Provided records:
%%
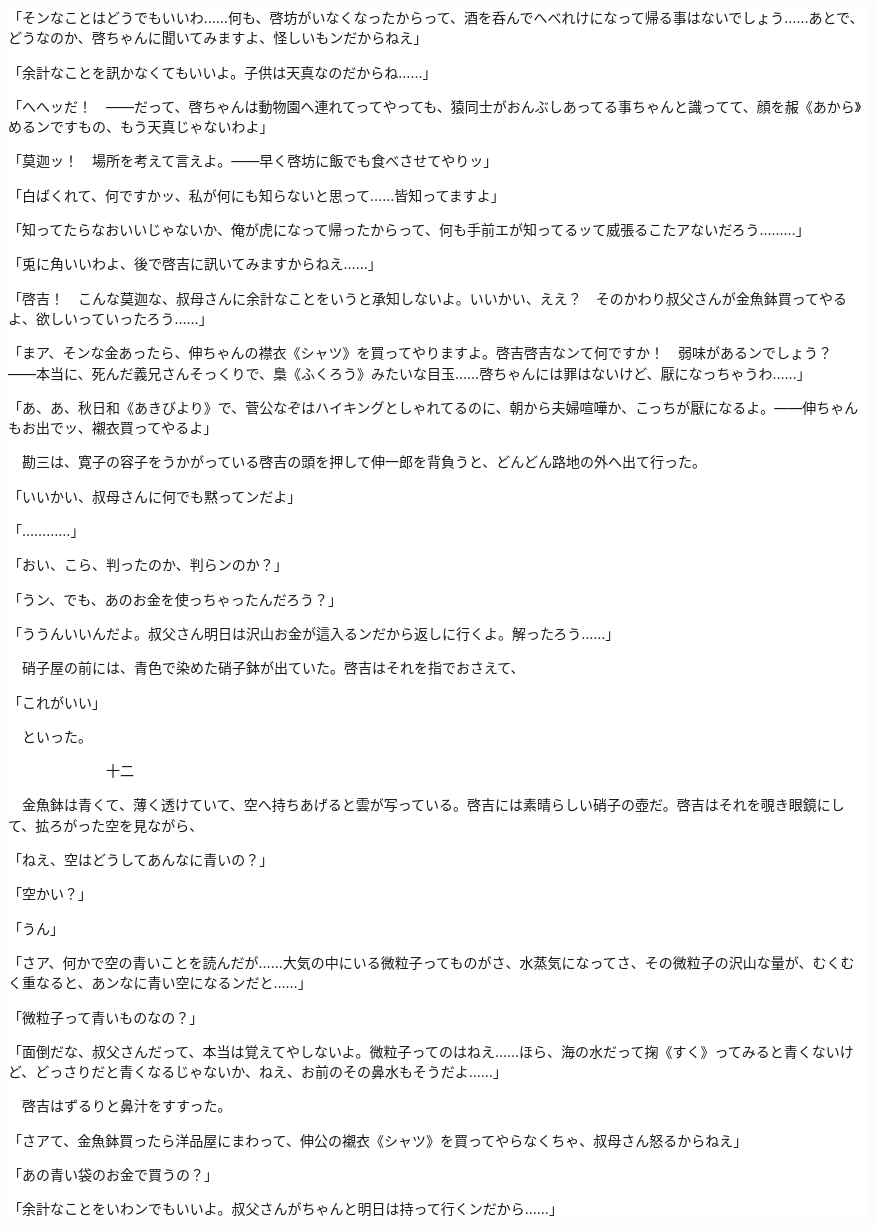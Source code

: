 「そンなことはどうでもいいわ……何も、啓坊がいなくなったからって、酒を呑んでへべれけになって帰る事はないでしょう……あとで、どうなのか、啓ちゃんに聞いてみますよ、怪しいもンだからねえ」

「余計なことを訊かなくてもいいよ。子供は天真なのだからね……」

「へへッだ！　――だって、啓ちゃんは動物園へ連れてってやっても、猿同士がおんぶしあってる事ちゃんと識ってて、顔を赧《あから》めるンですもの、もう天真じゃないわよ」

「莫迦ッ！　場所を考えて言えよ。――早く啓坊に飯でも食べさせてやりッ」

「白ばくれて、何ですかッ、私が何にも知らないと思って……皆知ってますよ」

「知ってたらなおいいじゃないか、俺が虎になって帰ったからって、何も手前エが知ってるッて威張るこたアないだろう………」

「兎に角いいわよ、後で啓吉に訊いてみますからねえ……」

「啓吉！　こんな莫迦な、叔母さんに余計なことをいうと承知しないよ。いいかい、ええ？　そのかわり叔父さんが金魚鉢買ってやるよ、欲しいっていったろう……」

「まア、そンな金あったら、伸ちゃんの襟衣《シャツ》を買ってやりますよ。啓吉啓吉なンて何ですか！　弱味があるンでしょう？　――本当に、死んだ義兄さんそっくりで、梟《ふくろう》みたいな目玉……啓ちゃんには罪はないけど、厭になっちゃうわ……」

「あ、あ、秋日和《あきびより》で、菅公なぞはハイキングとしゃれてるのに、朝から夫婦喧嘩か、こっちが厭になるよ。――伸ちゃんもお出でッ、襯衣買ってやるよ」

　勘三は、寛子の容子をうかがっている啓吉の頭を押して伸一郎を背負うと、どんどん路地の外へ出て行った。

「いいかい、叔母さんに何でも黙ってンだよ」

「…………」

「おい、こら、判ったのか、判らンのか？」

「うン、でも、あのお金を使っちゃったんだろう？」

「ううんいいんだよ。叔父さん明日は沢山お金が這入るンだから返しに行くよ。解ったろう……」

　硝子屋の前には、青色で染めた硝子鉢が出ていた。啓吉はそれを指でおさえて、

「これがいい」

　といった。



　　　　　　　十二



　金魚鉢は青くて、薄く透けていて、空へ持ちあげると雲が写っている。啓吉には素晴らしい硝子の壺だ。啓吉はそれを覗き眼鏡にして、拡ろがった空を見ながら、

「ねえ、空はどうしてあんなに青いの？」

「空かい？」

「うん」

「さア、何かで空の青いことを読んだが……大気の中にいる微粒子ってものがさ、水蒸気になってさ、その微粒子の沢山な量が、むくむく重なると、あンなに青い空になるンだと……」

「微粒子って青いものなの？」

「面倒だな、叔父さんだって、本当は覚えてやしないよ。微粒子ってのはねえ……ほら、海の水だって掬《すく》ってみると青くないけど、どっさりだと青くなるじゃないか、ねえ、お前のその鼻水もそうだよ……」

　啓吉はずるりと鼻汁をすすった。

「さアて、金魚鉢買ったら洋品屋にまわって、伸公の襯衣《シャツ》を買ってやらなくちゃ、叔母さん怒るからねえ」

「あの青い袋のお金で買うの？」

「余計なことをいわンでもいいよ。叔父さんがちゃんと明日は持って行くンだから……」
%%
Assignment:
Find the word "いいかい" in the data and copy out each line where it turns up.

Task output:
「啓吉！　こんな莫迦な、叔母さんに余計なことをいうと承知しないよ。いいかい、ええ？　そのかわり叔父さんが金魚鉢買ってやるよ、欲しいっていったろう……」
「いいかい、叔母さんに何でも黙ってンだよ」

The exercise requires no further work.